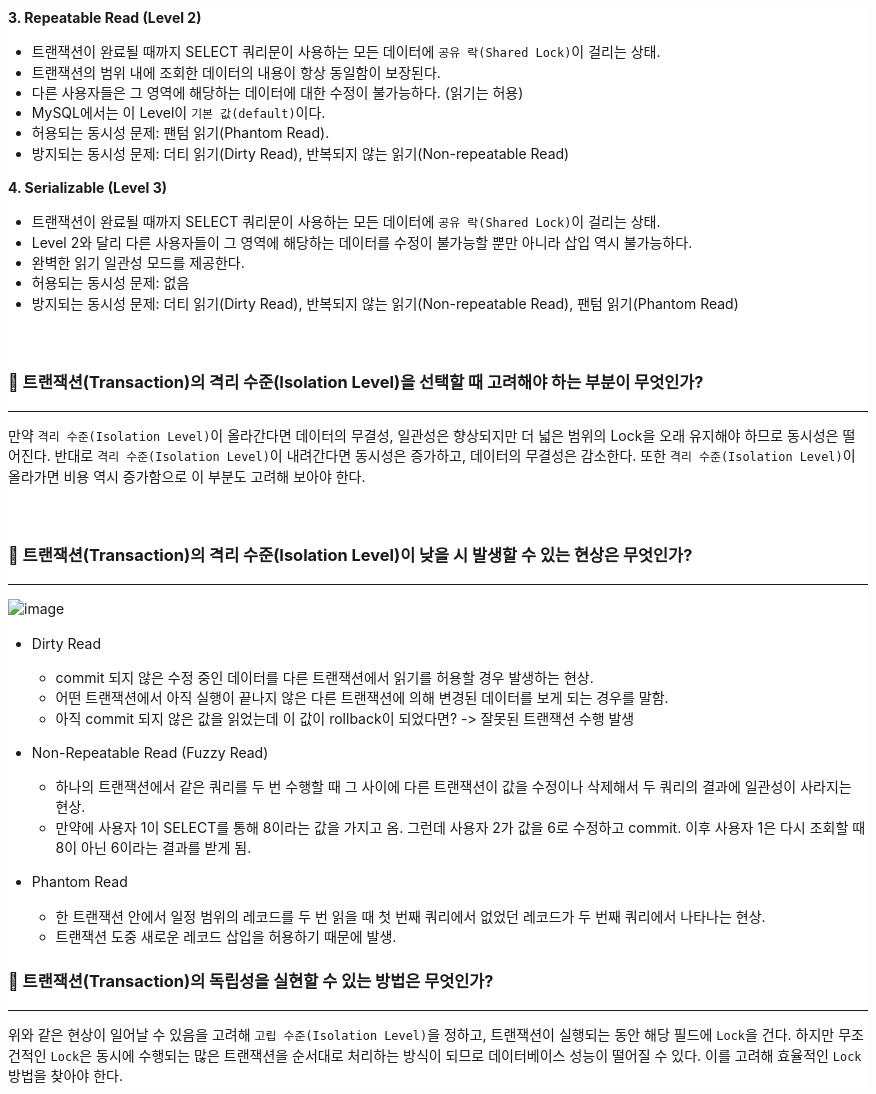 **3. Repeatable Read (Level 2)**
  - 트랜잭션이 완료될 때까지 SELECT 쿼리문이 사용하는 모든 데이터에 `공유 락(Shared Lock)`이 걸리는 상태.
  - 트랜잭션의 범위 내에 조회한 데이터의 내용이 항상 동일함이 보장된다.
  - 다른 사용자들은 그 영역에 해당하는 데이터에 대한 수정이 불가능하다. (읽기는 허용)
  - MySQL에서는 이 Level이 `기본 값(default)`이다.
  - 허용되는 동시성 문제: 팬텀 읽기(Phantom Read).
  - 방지되는 동시성 문제: 더티 읽기(Dirty Read), 반복되지 않는 읽기(Non-repeatable Read)

**4. Serializable (Level 3)**
  - 트랜잭션이 완료될 때까지 SELECT 쿼리문이 사용하는 모든 데이터에 `공유 락(Shared Lock)`이 걸리는 상태.
  - Level 2와 달리 다른 사용자들이 그 영역에 해당하는 데이터를 수정이 불가능할 뿐만 아니라 삽입 역시 불가능하다.
  - 완벽한 읽기 일관성 모드를 제공한다.
  - 허용되는 동시성 문제: 없음
  - 방지되는 동시성 문제: 더티 읽기(Dirty Read), 반복되지 않는 읽기(Non-repeatable Read), 팬텀 읽기(Phantom Read)
  
<br>

### 📌 트랜잭션(Transaction)의 격리 수준(Isolation Level)을 선택할 때 고려해야 하는 부분이 무엇인가?
---
만약 `격리 수준(Isolation Level)`이 올라간다면 데이터의 무결성, 일관성은 향상되지만 더 넓은 범위의 Lock을 오래 유지해야 하므로 동시성은 떨어진다.
반대로 `격리 수준(Isolation Level)`이 내려간다면 동시성은 증가하고, 데이터의 무결성은 감소한다.
또한 `격리 수준(Isolation Level)`이 올라가면 비용 역시 증가함으로 이 부분도 고려해 보아야 한다.

<br>

### 📌 트랜잭션(Transaction)의 격리 수준(Isolation Level)이 낮을 시 발생할 수 있는 현상은 무엇인가?
---
![image](https://github.com/amazinguss/cs_study/assets/39427152/3b5348cd-649b-4a1d-9e9f-f9a7b0eb435b)
- Dirty Read
  - commit 되지 않은 수정 중인 데이터를 다른 트랜잭션에서 읽기를 허용할 경우 발생하는 현상.
  - 어떤 트랜잭션에서 아직 실행이 끝나지 않은 다른 트랜잭션에 의해 변경된 데이터를 보게 되는 경우를 말함.
  - 아직 commit 되지 않은 값을 읽었는데 이 값이 rollback이 되었다면? -> 잘못된 트랜잭션 수행 발생
 
- Non-Repeatable Read (Fuzzy Read)
  - 하나의 트랜잭션에서 같은 쿼리를 두 번 수행할 때 그 사이에 다른 트랜잭션이 값을 수정이나 삭제해서 두 쿼리의 결과에 일관성이 사라지는 현상.
  - 만약에 사용자 1이 SELECT를 통해 8이라는 값을 가지고 옴. 그런데 사용자 2가 값을 6로 수정하고 commit. 이후 사용자 1은 다시 조회할 때 8이 아닌 6이라는 결과를 받게 됨.
  
- Phantom Read
  - 한 트랜잭션 안에서 일정 범위의 레코드를 두 번 읽을 때 첫 번째 쿼리에서 없었던 레코드가 두 번째 쿼리에서 나타나는 현상.
  - 트랜잭션 도중 새로운 레코드 삽입을 허용하기 때문에 발생.
 

### 📌 트랜잭션(Transaction)의 독립성을 실현할 수 있는 방법은 무엇인가?
---
위와 같은 현상이 일어날 수 있음을 고려해 `고립 수준(Isolation Level)`을 정하고, 트랜잭션이 실행되는 동안 해당 필드에 `Lock`을 건다. 
하지만 무조건적인 `Lock`은 동시에 수행되는 많은 트랜잭션을 순서대로 처리하는 방식이 되므로 데이터베이스 성능이 떨어질 수 있다.
이를 고려해 효율적인 `Lock` 방법을 찾아야 한다.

####

From the records above, repeat exactly the lines from the one with "- 완벽한 읽기 일관성 모드를 제공한다." through the one with "- 트랜잭션 도중 새로운 레코드 삽입을 허용하기 때문에 발생.", both included.

  - 완벽한 읽기 일관성 모드를 제공한다.
  - 허용되는 동시성 문제: 없음
  - 방지되는 동시성 문제: 더티 읽기(Dirty Read), 반복되지 않는 읽기(Non-repeatable Read), 팬텀 읽기(Phantom Read)
  
<br>

### 📌 트랜잭션(Transaction)의 격리 수준(Isolation Level)을 선택할 때 고려해야 하는 부분이 무엇인가?
---
만약 `격리 수준(Isolation Level)`이 올라간다면 데이터의 무결성, 일관성은 향상되지만 더 넓은 범위의 Lock을 오래 유지해야 하므로 동시성은 떨어진다.
반대로 `격리 수준(Isolation Level)`이 내려간다면 동시성은 증가하고, 데이터의 무결성은 감소한다.
또한 `격리 수준(Isolation Level)`이 올라가면 비용 역시 증가함으로 이 부분도 고려해 보아야 한다.

<br>

### 📌 트랜잭션(Transaction)의 격리 수준(Isolation Level)이 낮을 시 발생할 수 있는 현상은 무엇인가?
---
![image](https://github.com/amazinguss/cs_study/assets/39427152/3b5348cd-649b-4a1d-9e9f-f9a7b0eb435b)
- Dirty Read
  - commit 되지 않은 수정 중인 데이터를 다른 트랜잭션에서 읽기를 허용할 경우 발생하는 현상.
  - 어떤 트랜잭션에서 아직 실행이 끝나지 않은 다른 트랜잭션에 의해 변경된 데이터를 보게 되는 경우를 말함.
  - 아직 commit 되지 않은 값을 읽었는데 이 값이 rollback이 되었다면? -> 잘못된 트랜잭션 수행 발생
 
- Non-Repeatable Read (Fuzzy Read)
  - 하나의 트랜잭션에서 같은 쿼리를 두 번 수행할 때 그 사이에 다른 트랜잭션이 값을 수정이나 삭제해서 두 쿼리의 결과에 일관성이 사라지는 현상.
  - 만약에 사용자 1이 SELECT를 통해 8이라는 값을 가지고 옴. 그런데 사용자 2가 값을 6로 수정하고 commit. 이후 사용자 1은 다시 조회할 때 8이 아닌 6이라는 결과를 받게 됨.
  
- Phantom Read
  - 한 트랜잭션 안에서 일정 범위의 레코드를 두 번 읽을 때 첫 번째 쿼리에서 없었던 레코드가 두 번째 쿼리에서 나타나는 현상.
  - 트랜잭션 도중 새로운 레코드 삽입을 허용하기 때문에 발생.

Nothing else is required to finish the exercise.